YOUR GOAL: Write the records out exactly as shown. No pictures.

[Rendered images with source text]
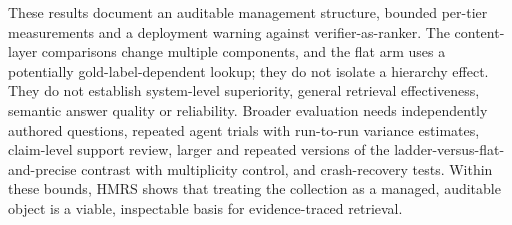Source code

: These results document an auditable management structure, bounded per-tier
measurements and a deployment warning against verifier-as-ranker. The
content-layer comparisons change multiple components, and the flat arm uses a
potentially gold-label-dependent lookup; they do not isolate a hierarchy effect. They
do not establish system-level superiority, general retrieval effectiveness,
semantic answer quality or reliability. Broader evaluation needs independently
authored questions, repeated agent trials with run-to-run variance estimates,
claim-level support review, larger and repeated versions of the
ladder-versus-flat-and-precise contrast with multiplicity control, and
crash-recovery tests. Within these bounds, HMRS shows that treating the
collection as a managed, auditable object is a viable, inspectable basis for
evidence-traced retrieval.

EXERCISE ANSWER:
Source code

: These results document an auditable management structure, bounded per-tier
measurements and a deployment warning against verifier-as-ranker. The
content-layer comparisons change multiple components, and the flat arm uses a
potentially gold-label-dependent lookup; they do not isolate a hierarchy effect. They
do not establish system-level superiority, general retrieval effectiveness,
semantic answer quality or reliability. Broader evaluation needs independently
authored questions, repeated agent trials with run-to-run variance estimates,
claim-level support review, larger and repeated versions of the
ladder-versus-flat-and-precise contrast with multiplicity control, and
crash-recovery tests. Within these bounds, HMRS shows that treating the
collection as a managed, auditable object is a viable, inspectable basis for
evidence-traced retrieval.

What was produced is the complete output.